Stored items from a collection
■ ■ ■ ■ ■

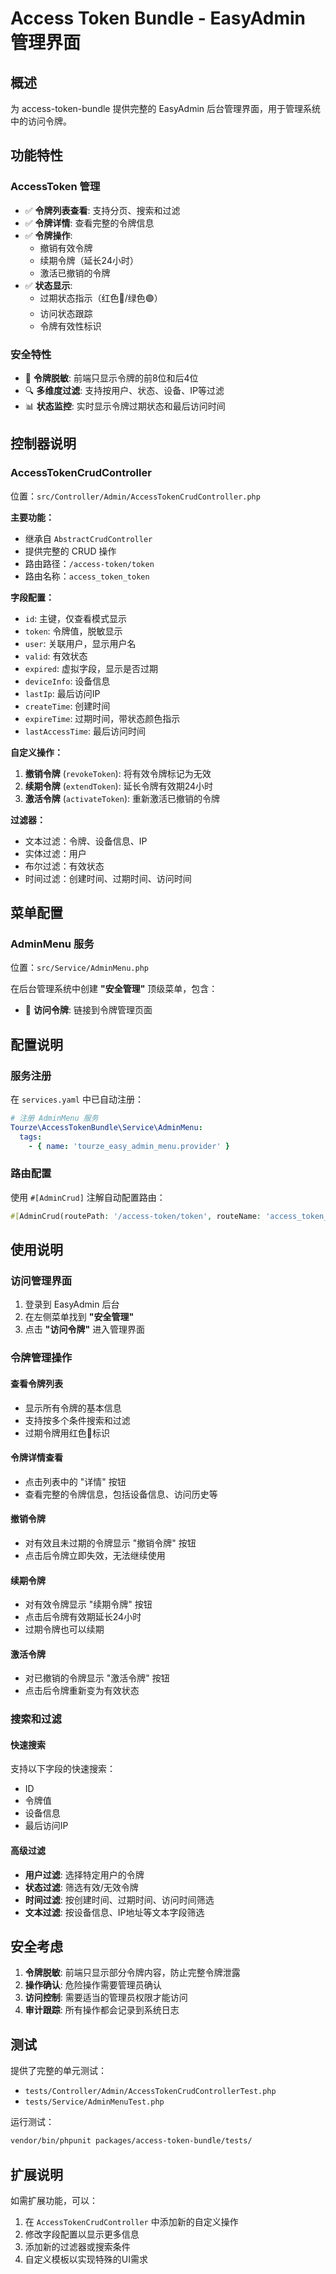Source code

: # Access Token Bundle - EasyAdmin 管理界面

## 概述

为 access-token-bundle 提供完整的 EasyAdmin 后台管理界面，用于管理系统中的访问令牌。

## 功能特性

### AccessToken 管理

- ✅ **令牌列表查看**: 支持分页、搜索和过滤
- ✅ **令牌详情**: 查看完整的令牌信息
- ✅ **令牌操作**: 
  - 撤销有效令牌
  - 续期令牌（延长24小时）
  - 激活已撤销的令牌
- ✅ **状态显示**: 
  - 过期状态指示（红色🔴/绿色🟢）
  - 访问状态跟踪
  - 令牌有效性标识

### 安全特性

- 🔐 **令牌脱敏**: 前端只显示令牌的前8位和后4位
- 🔍 **多维度过滤**: 支持按用户、状态、设备、IP等过滤
- 📊 **状态监控**: 实时显示令牌过期状态和最后访问时间

## 控制器说明

### AccessTokenCrudController

位置：`src/Controller/Admin/AccessTokenCrudController.php`

**主要功能：**
- 继承自 `AbstractCrudController`
- 提供完整的 CRUD 操作
- 路由路径：`/access-token/token`
- 路由名称：`access_token_token`

**字段配置：**
- `id`: 主键，仅查看模式显示
- `token`: 令牌值，脱敏显示
- `user`: 关联用户，显示用户名
- `valid`: 有效状态
- `expired`: 虚拟字段，显示是否过期
- `deviceInfo`: 设备信息
- `lastIp`: 最后访问IP
- `createTime`: 创建时间
- `expireTime`: 过期时间，带状态颜色指示
- `lastAccessTime`: 最后访问时间

**自定义操作：**
1. **撤销令牌** (`revokeToken`): 将有效令牌标记为无效
2. **续期令牌** (`extendToken`): 延长令牌有效期24小时
3. **激活令牌** (`activateToken`): 重新激活已撤销的令牌

**过滤器：**
- 文本过滤：令牌、设备信息、IP
- 实体过滤：用户
- 布尔过滤：有效状态
- 时间过滤：创建时间、过期时间、访问时间

## 菜单配置

### AdminMenu 服务

位置：`src/Service/AdminMenu.php`

在后台管理系统中创建 **"安全管理"** 顶级菜单，包含：
- 🔑 **访问令牌**: 链接到令牌管理页面

## 配置说明

### 服务注册

在 `services.yaml` 中已自动注册：

```yaml
# 注册 AdminMenu 服务
Tourze\AccessTokenBundle\Service\AdminMenu:
  tags:
    - { name: 'tourze_easy_admin_menu.provider' }
```

### 路由配置

使用 `#[AdminCrud]` 注解自动配置路由：

```php
#[AdminCrud(routePath: '/access-token/token', routeName: 'access_token_token')]
```

## 使用说明

### 访问管理界面

1. 登录到 EasyAdmin 后台
2. 在左侧菜单找到 **"安全管理"**
3. 点击 **"访问令牌"** 进入管理界面

### 令牌管理操作

#### 查看令牌列表
- 显示所有令牌的基本信息
- 支持按多个条件搜索和过滤
- 过期令牌用红色🔴标识

#### 令牌详情查看
- 点击列表中的 "详情" 按钮
- 查看完整的令牌信息，包括设备信息、访问历史等

#### 撤销令牌
- 对有效且未过期的令牌显示 "撤销令牌" 按钮
- 点击后令牌立即失效，无法继续使用

#### 续期令牌
- 对有效令牌显示 "续期令牌" 按钮
- 点击后令牌有效期延长24小时
- 过期令牌也可以续期

#### 激活令牌
- 对已撤销的令牌显示 "激活令牌" 按钮
- 点击后令牌重新变为有效状态

### 搜索和过滤

#### 快速搜索
支持以下字段的快速搜索：
- ID
- 令牌值
- 设备信息
- 最后访问IP

#### 高级过滤
- **用户过滤**: 选择特定用户的令牌
- **状态过滤**: 筛选有效/无效令牌
- **时间过滤**: 按创建时间、过期时间、访问时间筛选
- **文本过滤**: 按设备信息、IP地址等文本字段筛选

## 安全考虑

1. **令牌脱敏**: 前端只显示部分令牌内容，防止完整令牌泄露
2. **操作确认**: 危险操作需要管理员确认
3. **访问控制**: 需要适当的管理员权限才能访问
4. **审计跟踪**: 所有操作都会记录到系统日志

## 测试

提供了完整的单元测试：
- `tests/Controller/Admin/AccessTokenCrudControllerTest.php`
- `tests/Service/AdminMenuTest.php`

运行测试：
```bash
vendor/bin/phpunit packages/access-token-bundle/tests/
```

## 扩展说明

如需扩展功能，可以：
1. 在 `AccessTokenCrudController` 中添加新的自定义操作
2. 修改字段配置以显示更多信息
3. 添加新的过滤器或搜索条件
4. 自定义模板以实现特殊的UI需求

■ ■ ■ ■ ■

The output has to match the data above line for line, except that pictures are dropped.

Source code

: # Access Token Bundle - EasyAdmin 管理界面

## 概述

为 access-token-bundle 提供完整的 EasyAdmin 后台管理界面，用于管理系统中的访问令牌。

## 功能特性

### AccessToken 管理

- ✅ **令牌列表查看**: 支持分页、搜索和过滤
- ✅ **令牌详情**: 查看完整的令牌信息
- ✅ **令牌操作**: 
  - 撤销有效令牌
  - 续期令牌（延长24小时）
  - 激活已撤销的令牌
- ✅ **状态显示**: 
  - 过期状态指示（红色🔴/绿色🟢）
  - 访问状态跟踪
  - 令牌有效性标识

### 安全特性

- 🔐 **令牌脱敏**: 前端只显示令牌的前8位和后4位
- 🔍 **多维度过滤**: 支持按用户、状态、设备、IP等过滤
- 📊 **状态监控**: 实时显示令牌过期状态和最后访问时间

## 控制器说明

### AccessTokenCrudController

位置：`src/Controller/Admin/AccessTokenCrudController.php`

**主要功能：**
- 继承自 `AbstractCrudController`
- 提供完整的 CRUD 操作
- 路由路径：`/access-token/token`
- 路由名称：`access_token_token`

**字段配置：**
- `id`: 主键，仅查看模式显示
- `token`: 令牌值，脱敏显示
- `user`: 关联用户，显示用户名
- `valid`: 有效状态
- `expired`: 虚拟字段，显示是否过期
- `deviceInfo`: 设备信息
- `lastIp`: 最后访问IP
- `createTime`: 创建时间
- `expireTime`: 过期时间，带状态颜色指示
- `lastAccessTime`: 最后访问时间

**自定义操作：**
1. **撤销令牌** (`revokeToken`): 将有效令牌标记为无效
2. **续期令牌** (`extendToken`): 延长令牌有效期24小时
3. **激活令牌** (`activateToken`): 重新激活已撤销的令牌

**过滤器：**
- 文本过滤：令牌、设备信息、IP
- 实体过滤：用户
- 布尔过滤：有效状态
- 时间过滤：创建时间、过期时间、访问时间

## 菜单配置

### AdminMenu 服务

位置：`src/Service/AdminMenu.php`

在后台管理系统中创建 **"安全管理"** 顶级菜单，包含：
- 🔑 **访问令牌**: 链接到令牌管理页面

## 配置说明

### 服务注册

在 `services.yaml` 中已自动注册：

```yaml
# 注册 AdminMenu 服务
Tourze\AccessTokenBundle\Service\AdminMenu:
  tags:
    - { name: 'tourze_easy_admin_menu.provider' }
```

### 路由配置

使用 `#[AdminCrud]` 注解自动配置路由：

```php
#[AdminCrud(routePath: '/access-token/token', routeName: 'access_token_token')]
```

## 使用说明

### 访问管理界面

1. 登录到 EasyAdmin 后台
2. 在左侧菜单找到 **"安全管理"**
3. 点击 **"访问令牌"** 进入管理界面

### 令牌管理操作

#### 查看令牌列表
- 显示所有令牌的基本信息
- 支持按多个条件搜索和过滤
- 过期令牌用红色🔴标识

#### 令牌详情查看
- 点击列表中的 "详情" 按钮
- 查看完整的令牌信息，包括设备信息、访问历史等

#### 撤销令牌
- 对有效且未过期的令牌显示 "撤销令牌" 按钮
- 点击后令牌立即失效，无法继续使用

#### 续期令牌
- 对有效令牌显示 "续期令牌" 按钮
- 点击后令牌有效期延长24小时
- 过期令牌也可以续期

#### 激活令牌
- 对已撤销的令牌显示 "激活令牌" 按钮
- 点击后令牌重新变为有效状态

### 搜索和过滤

#### 快速搜索
支持以下字段的快速搜索：
- ID
- 令牌值
- 设备信息
- 最后访问IP

#### 高级过滤
- **用户过滤**: 选择特定用户的令牌
- **状态过滤**: 筛选有效/无效令牌
- **时间过滤**: 按创建时间、过期时间、访问时间筛选
- **文本过滤**: 按设备信息、IP地址等文本字段筛选

## 安全考虑

1. **令牌脱敏**: 前端只显示部分令牌内容，防止完整令牌泄露
2. **操作确认**: 危险操作需要管理员确认
3. **访问控制**: 需要适当的管理员权限才能访问
4. **审计跟踪**: 所有操作都会记录到系统日志

## 测试

提供了完整的单元测试：
- `tests/Controller/Admin/AccessTokenCrudControllerTest.php`
- `tests/Service/AdminMenuTest.php`

运行测试：
```bash
vendor/bin/phpunit packages/access-token-bundle/tests/
```

## 扩展说明

如需扩展功能，可以：
1. 在 `AccessTokenCrudController` 中添加新的自定义操作
2. 修改字段配置以显示更多信息
3. 添加新的过滤器或搜索条件
4. 自定义模板以实现特殊的UI需求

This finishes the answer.